**Recorded data:**

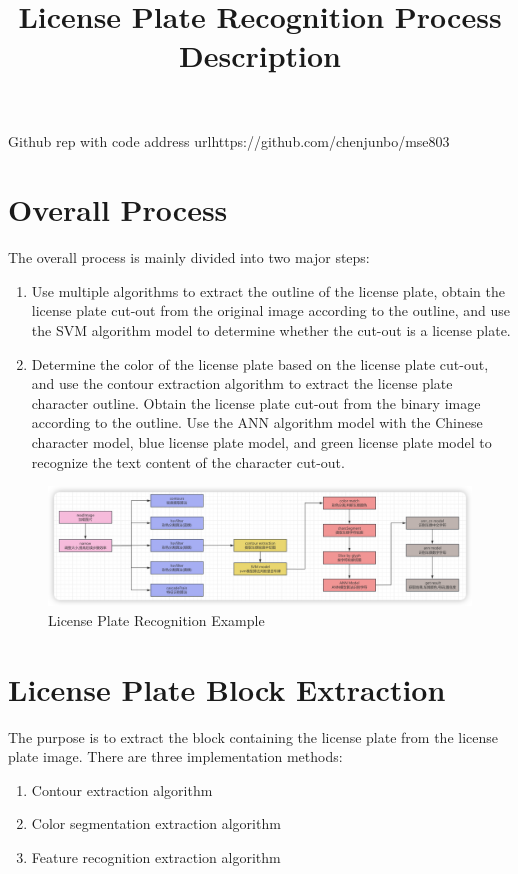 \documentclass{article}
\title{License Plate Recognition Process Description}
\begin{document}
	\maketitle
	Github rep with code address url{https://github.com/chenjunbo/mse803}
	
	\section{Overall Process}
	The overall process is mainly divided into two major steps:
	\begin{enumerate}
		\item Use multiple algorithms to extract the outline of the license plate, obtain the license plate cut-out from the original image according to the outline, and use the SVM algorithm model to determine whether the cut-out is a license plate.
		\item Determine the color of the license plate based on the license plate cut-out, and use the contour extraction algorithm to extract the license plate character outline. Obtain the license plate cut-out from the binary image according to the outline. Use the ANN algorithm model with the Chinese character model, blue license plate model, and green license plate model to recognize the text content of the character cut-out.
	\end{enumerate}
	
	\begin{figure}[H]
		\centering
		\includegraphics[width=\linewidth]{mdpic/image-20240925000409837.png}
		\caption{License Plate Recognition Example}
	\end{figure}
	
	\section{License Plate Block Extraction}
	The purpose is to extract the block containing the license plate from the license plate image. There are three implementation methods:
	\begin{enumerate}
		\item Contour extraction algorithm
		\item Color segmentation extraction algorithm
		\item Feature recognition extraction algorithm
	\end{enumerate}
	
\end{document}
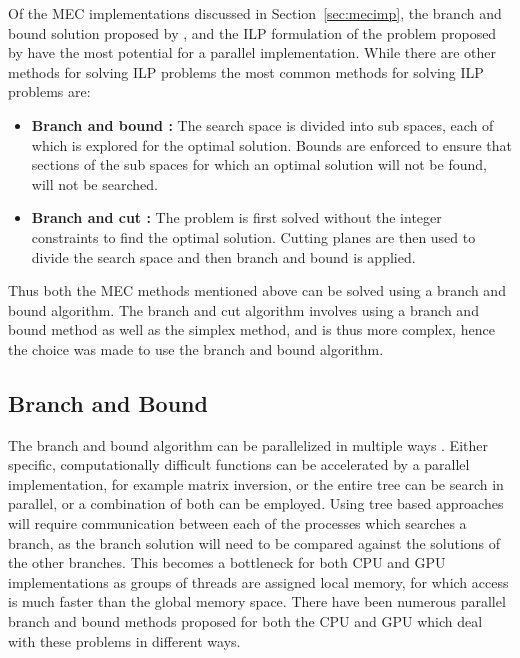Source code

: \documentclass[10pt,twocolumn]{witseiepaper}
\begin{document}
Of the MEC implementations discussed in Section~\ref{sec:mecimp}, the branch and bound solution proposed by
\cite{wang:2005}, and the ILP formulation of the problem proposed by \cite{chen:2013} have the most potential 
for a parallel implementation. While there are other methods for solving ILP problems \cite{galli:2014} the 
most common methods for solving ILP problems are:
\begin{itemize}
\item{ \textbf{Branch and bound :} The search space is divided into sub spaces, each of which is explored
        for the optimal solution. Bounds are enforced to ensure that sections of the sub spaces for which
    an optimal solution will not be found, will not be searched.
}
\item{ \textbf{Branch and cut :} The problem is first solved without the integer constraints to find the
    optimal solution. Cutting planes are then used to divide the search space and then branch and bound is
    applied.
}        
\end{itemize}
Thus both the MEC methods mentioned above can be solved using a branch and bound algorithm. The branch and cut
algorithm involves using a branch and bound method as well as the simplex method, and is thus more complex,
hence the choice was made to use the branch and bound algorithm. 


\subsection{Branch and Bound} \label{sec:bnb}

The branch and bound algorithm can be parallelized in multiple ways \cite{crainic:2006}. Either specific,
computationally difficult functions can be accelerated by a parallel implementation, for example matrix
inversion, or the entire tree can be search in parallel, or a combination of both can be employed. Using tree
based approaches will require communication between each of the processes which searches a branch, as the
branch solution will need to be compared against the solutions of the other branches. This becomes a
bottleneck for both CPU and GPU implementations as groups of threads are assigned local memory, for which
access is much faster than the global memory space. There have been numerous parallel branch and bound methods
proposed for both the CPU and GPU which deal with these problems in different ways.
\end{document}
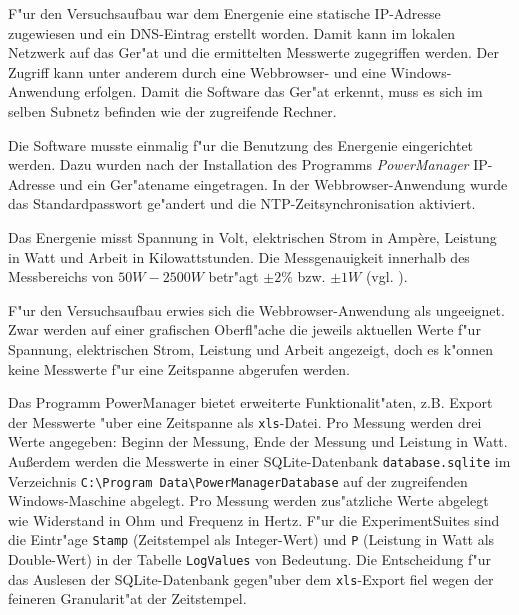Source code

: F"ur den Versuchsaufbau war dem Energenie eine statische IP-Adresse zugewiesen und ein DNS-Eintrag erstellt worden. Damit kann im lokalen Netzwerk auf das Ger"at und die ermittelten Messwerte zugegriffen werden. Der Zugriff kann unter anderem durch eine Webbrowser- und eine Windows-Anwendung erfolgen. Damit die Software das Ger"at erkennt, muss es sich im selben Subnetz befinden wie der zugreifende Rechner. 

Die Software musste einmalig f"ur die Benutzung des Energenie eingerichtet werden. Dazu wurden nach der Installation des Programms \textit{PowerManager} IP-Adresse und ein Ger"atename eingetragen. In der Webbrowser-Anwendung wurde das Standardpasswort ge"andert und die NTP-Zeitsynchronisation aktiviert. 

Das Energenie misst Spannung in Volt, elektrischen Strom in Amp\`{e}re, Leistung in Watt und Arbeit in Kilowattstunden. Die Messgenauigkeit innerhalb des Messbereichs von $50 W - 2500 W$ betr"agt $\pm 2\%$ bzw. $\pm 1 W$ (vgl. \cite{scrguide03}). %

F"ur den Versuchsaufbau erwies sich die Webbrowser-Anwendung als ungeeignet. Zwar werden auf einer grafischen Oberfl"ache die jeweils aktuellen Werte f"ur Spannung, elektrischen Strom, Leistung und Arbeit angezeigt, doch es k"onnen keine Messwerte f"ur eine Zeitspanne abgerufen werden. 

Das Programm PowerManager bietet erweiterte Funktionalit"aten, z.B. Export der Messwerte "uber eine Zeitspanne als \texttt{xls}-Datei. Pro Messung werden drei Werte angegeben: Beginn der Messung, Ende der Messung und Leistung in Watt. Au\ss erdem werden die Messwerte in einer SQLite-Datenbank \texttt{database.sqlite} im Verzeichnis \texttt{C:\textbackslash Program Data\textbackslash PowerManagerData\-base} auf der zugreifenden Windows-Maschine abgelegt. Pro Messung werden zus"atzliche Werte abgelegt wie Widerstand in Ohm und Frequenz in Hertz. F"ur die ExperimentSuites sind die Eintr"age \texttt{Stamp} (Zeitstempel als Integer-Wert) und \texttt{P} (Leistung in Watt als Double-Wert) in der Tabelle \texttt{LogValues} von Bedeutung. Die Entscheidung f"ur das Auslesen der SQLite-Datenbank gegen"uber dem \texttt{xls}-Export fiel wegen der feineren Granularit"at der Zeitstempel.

**What you are asked to do:**
Copy out each line of the data where the string "spaces" appears.

**Output for this exercise:**
\item{ \textbf{Branch and bound :} The search space is divided into sub spaces, each of which is explored
        for the optimal solution. Bounds are enforced to ensure that sections of the sub spaces for which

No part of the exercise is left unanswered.